RV 7.100 adds another dimension. Vishnu’s three strides create a dwelling for Manu, the first man. The god “strode over this earth with mighty step, ready to give it for a home to Manu.” [15] This is Vishnu as benefactor of humanity, a role that will expand enormously in the avatar theology of the Puranas, where Vishnu incarnates precisely to rescue the world and its inhabitants from destruction.
What Sayana Saw and What Moderns See
The gap between traditional and modern readings of these hymns illuminates the difference between commentary and scholarship.
Sayana (fourteenth century CE), the great Vijayanagara-era commentator, reads Vishnu’s three strides as the three cosmic realms (earth, atmosphere, heaven) and interprets paramam padam as svarga, heaven. [6] His Vishnu is already the supreme god of Vaishnava theology; the Rigvedic hymns are read through Puranic lenses. This is not dishonesty; it is how a living tradition reads its scriptures. The text means what the tradition needs it to mean.
Modern Indologists approach the same verses differently. Macdonell (1897) sees a solar deity whose three strides represent the sun’s daily course. [4] Geldner (1951) broadly agrees, treating the strides as cosmological and solar. [5] Gonda (1954) argues for a more complex, multivalent reading in which the strides are simultaneously solar, spatial, and theological. [2] Jamison and Brereton (2014), in their magisterial Oxford translation, read the hymns closely and cautiously, noting the ambiguity of key terms without forcing resolution. [16]
The disagreements are instructive. They show that the Rigvedic text is genuinely polysemous: the three strides can mean several things at once, and the original poets may have intended exactly that layered ambiguity.

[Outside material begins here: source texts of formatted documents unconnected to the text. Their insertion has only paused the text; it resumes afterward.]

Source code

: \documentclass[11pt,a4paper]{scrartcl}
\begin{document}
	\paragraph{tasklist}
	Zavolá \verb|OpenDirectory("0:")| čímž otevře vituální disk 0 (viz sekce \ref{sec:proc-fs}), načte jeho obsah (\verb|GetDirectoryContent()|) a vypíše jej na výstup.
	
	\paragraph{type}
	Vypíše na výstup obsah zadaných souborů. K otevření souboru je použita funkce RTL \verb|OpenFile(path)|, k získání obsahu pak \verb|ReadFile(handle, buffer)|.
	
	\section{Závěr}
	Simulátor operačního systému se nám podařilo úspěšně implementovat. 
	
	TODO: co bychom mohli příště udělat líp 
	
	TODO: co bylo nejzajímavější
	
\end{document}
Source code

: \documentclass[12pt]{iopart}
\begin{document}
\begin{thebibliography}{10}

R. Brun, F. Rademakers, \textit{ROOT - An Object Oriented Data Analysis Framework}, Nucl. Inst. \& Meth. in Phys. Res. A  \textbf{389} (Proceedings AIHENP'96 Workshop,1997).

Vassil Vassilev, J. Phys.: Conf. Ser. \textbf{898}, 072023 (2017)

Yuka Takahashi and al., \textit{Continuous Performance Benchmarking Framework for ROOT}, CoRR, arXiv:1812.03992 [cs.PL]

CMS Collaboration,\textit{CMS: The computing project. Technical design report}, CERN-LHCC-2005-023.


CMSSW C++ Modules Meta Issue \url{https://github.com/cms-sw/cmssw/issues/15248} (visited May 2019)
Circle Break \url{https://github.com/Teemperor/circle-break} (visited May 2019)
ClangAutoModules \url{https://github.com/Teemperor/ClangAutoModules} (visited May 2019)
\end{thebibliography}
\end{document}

Vedic poetry rewards rather than punishes multiple readings.
The Trace of Honey
One detail in RV 1.154 deserves its own reflection: the honey. Verse 4 declares that Vishnu’s three steps are “filled with sweetness” (madhu-dhara). Verse 5 places a “fountain of mead” (madhva utsah) at his highest step. Why honey?
In Vedic thought, madhu is not merely a sweet substance. It connotes cosmic delight, ritual potency, and the essence of life itself. The Madhu Vidya (honey doctrine) of the Brhadaranyaka Upanishad (2.5) later develops this into a full philosophical teaching: everything in the universe is the “honey” of everything else, bound in mutual sustenance. [17]
For the Rigvedic poet, placing a honey-fountain at Vishnu’s paramam padam does something precise. It marks the highest cosmic point not as a place of power or judgment but as a source of delight. The aspirant who reaches Vishnu’s highest step finds not a throne but a spring. This is a remarkably different theology from those traditions in which the divine summit is associated with sovereignty, law, or wrath. In Vishnu’s Rigvedic heaven, the dominant quality is sweetness.
That emphasis on sweetness, on divine accessibility and beneficence, will prove central to later Vaishnavism, which above all other Hindu traditions stresses the grace (prasada) of the personal god who comes to meet the devotee halfway. The Rigvedic honey-fountain is, in retrospect, the earliest theological hint of bhakti.
The Silence That Speaks
What the Rigveda does not say about Vishnu is as telling as what it does. There is no mention of Laksmi, no Garuda, no Sudarshana Chakra, no conch shell, no blue skin. There is no cosmological role as “preserver” in a Brahma-Vishnu-Siva triad (the trimurti is a much later construction). There is no avatar doctrine. There is no suggestion that Vishnu is the supreme god; he is, if anything, Indra’s faithful assistant.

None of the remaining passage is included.